DOCS: Does a check trigger the docker hub rate limits?

[scyto]

This might be a dumb question

I am about to implement shepherd in my swarm.
Currently it has 28 containers across 25 services.

Will each check every 5 mins trip the rate limit counter, or just pulls on an image change?

The images don't change frequently - often for weeks at a time.

[djmaze]

If you look at the definition, it seems yes, the rate limit will be affected unfortunately.

[stale]

This issue has been automatically marked as stale because it has not had recent activity. It will be closed if no further activity occurs. Thank you for your contributions.

[Vaults]

I can confirm every check is an addition to the rate limit. However, I do have a workaround which is quite some work but worth it:

• Configure a secure pull-through registry at a domain you control, example: https://domain.com
• Transfer all your services from using image <user>/<docker-image> to domain.com/<user>/<docker-image> or in the case when the image is official and has no user, like nginx for example from nginx to domain.com/library/nginx

With the amount that Shepherd pulls it is wise to configure your own private registry and build your own images anyway to prevent more pulls. Unfortunately all the apis that circumvent this and can be used just to check if there's a new image are paid.

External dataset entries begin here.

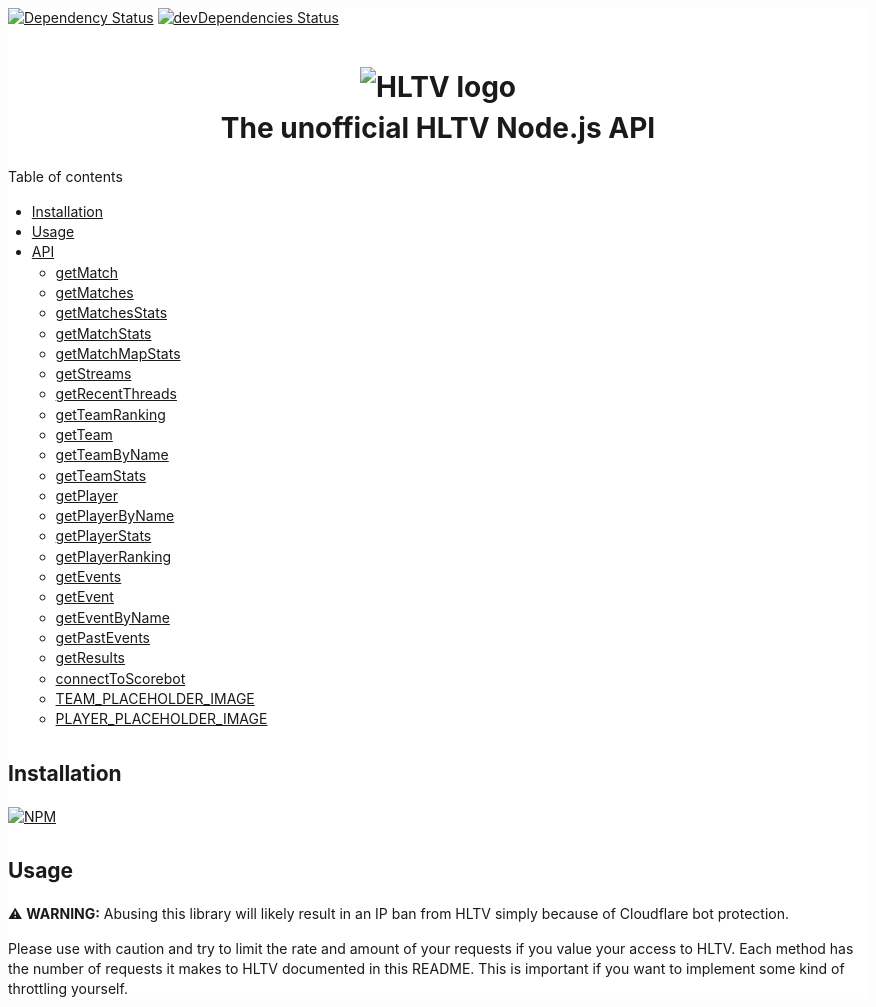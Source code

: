 [![Dependency Status](https://david-dm.org/gigobyte/hltv.svg)](https://david-dm.org/gigobyte/hltv)
[![devDependencies Status](https://david-dm.org/gigobyte/hltv/dev-status.svg)](https://david-dm.org/gigobyte/hltv?type=dev)

<h1 align="center">
  <img src="https://www.hltv.org/img/static/TopLogo2x.png" alt="HLTV logo" width="200">
  <br>
  The unofficial HLTV Node.js API
  <br>
</h1>

Table of contents

- [Installation](#installation)
- [Usage](#usage)
- [API](#api)
  - [getMatch](#getmatch)
  - [getMatches](#getmatches)
  - [getMatchesStats](#getmatchesstats)
  - [getMatchStats](#getmatchstats)
  - [getMatchMapStats](#getmatchmapstats)
  - [getStreams](#getstreams)
  - [getRecentThreads](#getrecentthreads)
  - [getTeamRanking](#getteamranking)
  - [getTeam](#getteam)
  - [getTeamByName](#getteambyname)
  - [getTeamStats](#getteamstats)
  - [getPlayer](#getplayer)
  - [getPlayerByName](#getplayerbyname)
  - [getPlayerStats](#getplayerstats)
  - [getPlayerRanking](#getplayerranking)
  - [getEvents](#getevents)
  - [getEvent](#getevent)
  - [getEventByName](#geteventbyname)
  - [getPastEvents](#getpastevents)
  - [getResults](#getresults)
  - [connectToScorebot](#connecttoscorebot)
  - [TEAM_PLACEHOLDER_IMAGE](#team_placeholder_image)
  - [PLAYER_PLACEHOLDER_IMAGE](#player_placeholder_image)

## Installation

[![NPM](https://nodei.co/npm/hltv.png)](https://nodei.co/npm/hltv/)

## Usage

:warning: **WARNING:** Abusing this library will likely result in an IP ban from HLTV simply because of Cloudflare bot protection.

Please use with caution and try to limit the rate and amount of your requests if you value your access to HLTV. Each method has the number of requests it makes to HLTV documented in this README. This is important if you want to implement some kind of throttling yourself.
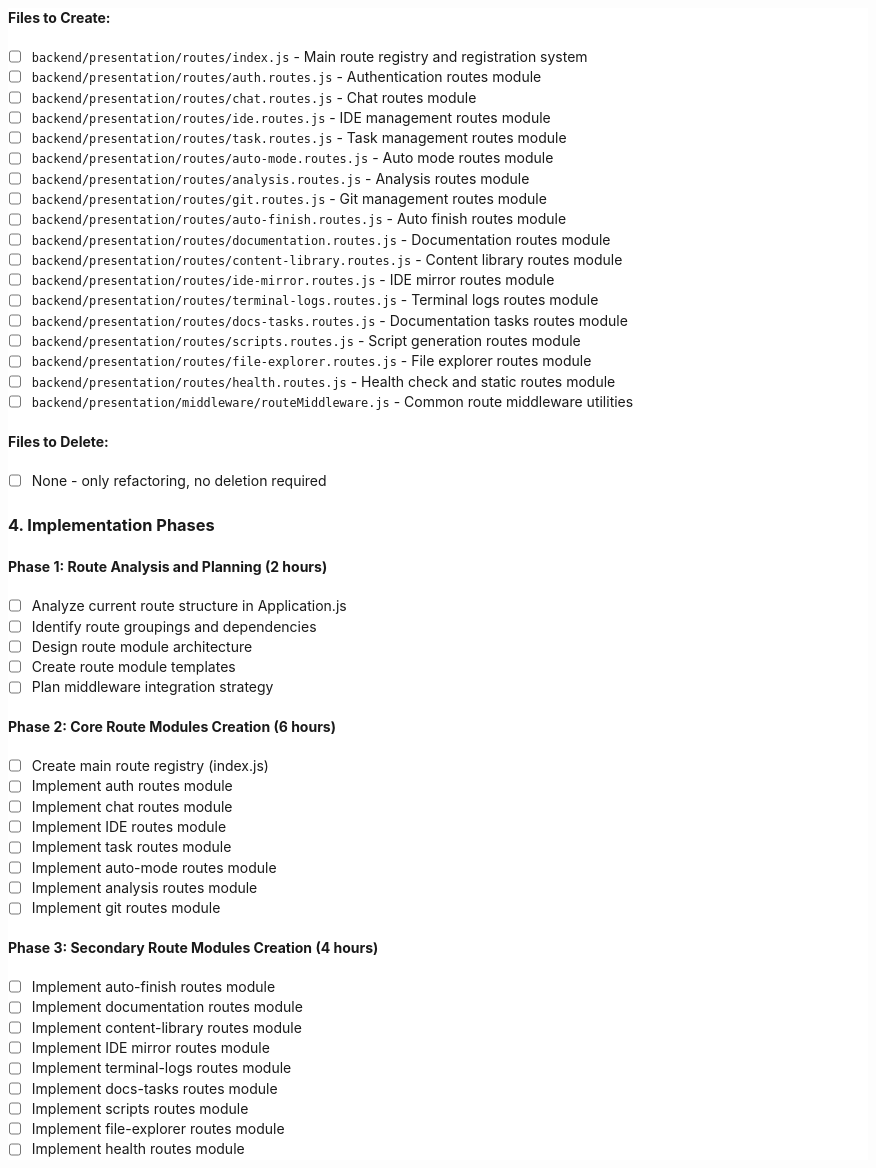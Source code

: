 #### Files to Create:
- [ ] `backend/presentation/routes/index.js` - Main route registry and registration system
- [ ] `backend/presentation/routes/auth.routes.js` - Authentication routes module
- [ ] `backend/presentation/routes/chat.routes.js` - Chat routes module
- [ ] `backend/presentation/routes/ide.routes.js` - IDE management routes module
- [ ] `backend/presentation/routes/task.routes.js` - Task management routes module
- [ ] `backend/presentation/routes/auto-mode.routes.js` - Auto mode routes module
- [ ] `backend/presentation/routes/analysis.routes.js` - Analysis routes module
- [ ] `backend/presentation/routes/git.routes.js` - Git management routes module
- [ ] `backend/presentation/routes/auto-finish.routes.js` - Auto finish routes module
- [ ] `backend/presentation/routes/documentation.routes.js` - Documentation routes module
- [ ] `backend/presentation/routes/content-library.routes.js` - Content library routes module
- [ ] `backend/presentation/routes/ide-mirror.routes.js` - IDE mirror routes module
- [ ] `backend/presentation/routes/terminal-logs.routes.js` - Terminal logs routes module
- [ ] `backend/presentation/routes/docs-tasks.routes.js` - Documentation tasks routes module
- [ ] `backend/presentation/routes/scripts.routes.js` - Script generation routes module
- [ ] `backend/presentation/routes/file-explorer.routes.js` - File explorer routes module
- [ ] `backend/presentation/routes/health.routes.js` - Health check and static routes module
- [ ] `backend/presentation/middleware/routeMiddleware.js` - Common route middleware utilities

#### Files to Delete:
- [ ] None - only refactoring, no deletion required

### 4. Implementation Phases

#### Phase 1: Route Analysis and Planning (2 hours)
- [ ] Analyze current route structure in Application.js
- [ ] Identify route groupings and dependencies
- [ ] Design route module architecture
- [ ] Create route module templates
- [ ] Plan middleware integration strategy

#### Phase 2: Core Route Modules Creation (6 hours)
- [ ] Create main route registry (index.js)
- [ ] Implement auth routes module
- [ ] Implement chat routes module
- [ ] Implement IDE routes module
- [ ] Implement task routes module
- [ ] Implement auto-mode routes module
- [ ] Implement analysis routes module
- [ ] Implement git routes module

#### Phase 3: Secondary Route Modules Creation (4 hours)
- [ ] Implement auto-finish routes module
- [ ] Implement documentation routes module
- [ ] Implement content-library routes module
- [ ] Implement IDE mirror routes module
- [ ] Implement terminal-logs routes module
- [ ] Implement docs-tasks routes module
- [ ] Implement scripts routes module
- [ ] Implement file-explorer routes module
- [ ] Implement health routes module
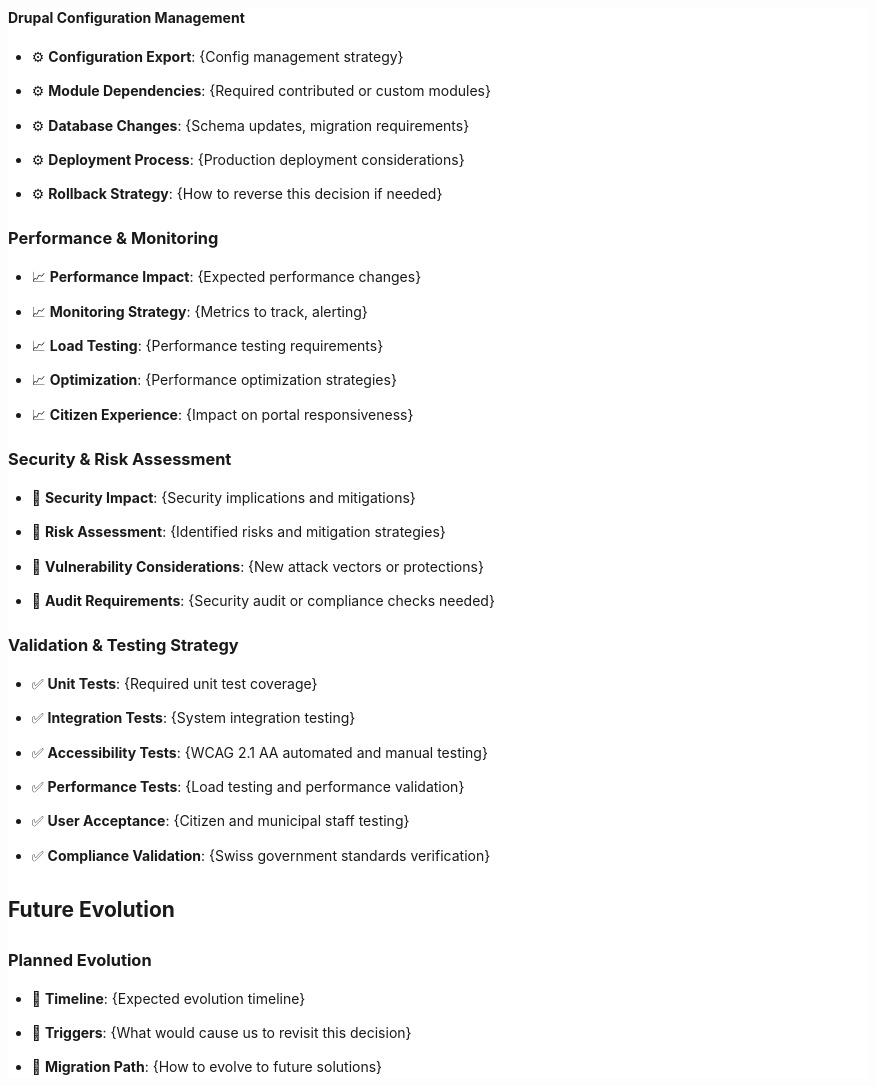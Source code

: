 
#### Drupal Configuration Management
- ⚙️ **Configuration Export**: {Config management strategy}
  
- ⚙️ **Module Dependencies**: {Required contributed or custom modules}
  
- ⚙️ **Database Changes**: {Schema updates, migration requirements}
  
- ⚙️ **Deployment Process**: {Production deployment considerations}
  
- ⚙️ **Rollback Strategy**: {How to reverse this decision if needed}
  

### Performance & Monitoring

- 📈 **Performance Impact**: {Expected performance changes}
  
- 📈 **Monitoring Strategy**: {Metrics to track, alerting}
  
- 📈 **Load Testing**: {Performance testing requirements}
  
- 📈 **Optimization**: {Performance optimization strategies}
  
- 📈 **Citizen Experience**: {Impact on portal responsiveness}
  

### Security & Risk Assessment

- 🔐 **Security Impact**: {Security implications and mitigations}
  
- 🔐 **Risk Assessment**: {Identified risks and mitigation strategies}
  
- 🔐 **Vulnerability Considerations**: {New attack vectors or protections}
  
- 🔐 **Audit Requirements**: {Security audit or compliance checks needed}
  

### Validation & Testing Strategy

- ✅ **Unit Tests**: {Required unit test coverage}
  
- ✅ **Integration Tests**: {System integration testing}
  
- ✅ **Accessibility Tests**: {WCAG 2.1 AA automated and manual testing}
  
- ✅ **Performance Tests**: {Load testing and performance validation}
  
- ✅ **User Acceptance**: {Citizen and municipal staff testing}
  
- ✅ **Compliance Validation**: {Swiss government standards verification}
  

## Future Evolution


### Planned Evolution
- 🔮 **Timeline**: {Expected evolution timeline}
  
- 🔮 **Triggers**: {What would cause us to revisit this decision}
  
- 🔮 **Migration Path**: {How to evolve to future solutions}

After having implemented this workaround, imagine 6 services which all use the nginx docker image divided over three machines. A single shepherd update of that set of services alone can cost over a whopping 18 pulls. Barring crazy states where every service has wildly varying versions, the workaround brings it back down to a single pull, which doesn't count double, triple etc. when repeated if there's no upstream updates. So in that case, you would need 200 seperate image/tag combos to be updated upstream every 6 hours to hit the limit in which case I think it would be fair if one started thinking about payment..

[madmurl0c]

@Vaults Are you sure that you have to rewrite all the images? Can't you just define registry-mirrors to the docker process?

I've been using a docker mirror for a while but it doesn't seem to be used by shepherd although I mounted /etc/docker/daemon.json:/etc/docker/daemon.json:ro.

The /etc/docker/daemon.json looks like this:

{
  "registry-mirrors": ["https://docker-mirror01.company.lan:5001"]
}

It works on the host but it doesn't work in the container. Is there any way to set the --registry-mirrors parameter or use $DOCKER_OPTS inside the image?

[moschlar]

@madmurl0c The problem is basically the docker manifest inspect call that shepherd issues beforehand to determine whether it need to trigger a service update at all. Since that call is just done "client side" by the docker cli in the container, it has no knowledge of the configured registry mirrors of the daemon on the host (though it could probably try to find that out...).

Will keep this open until we thought of a solution!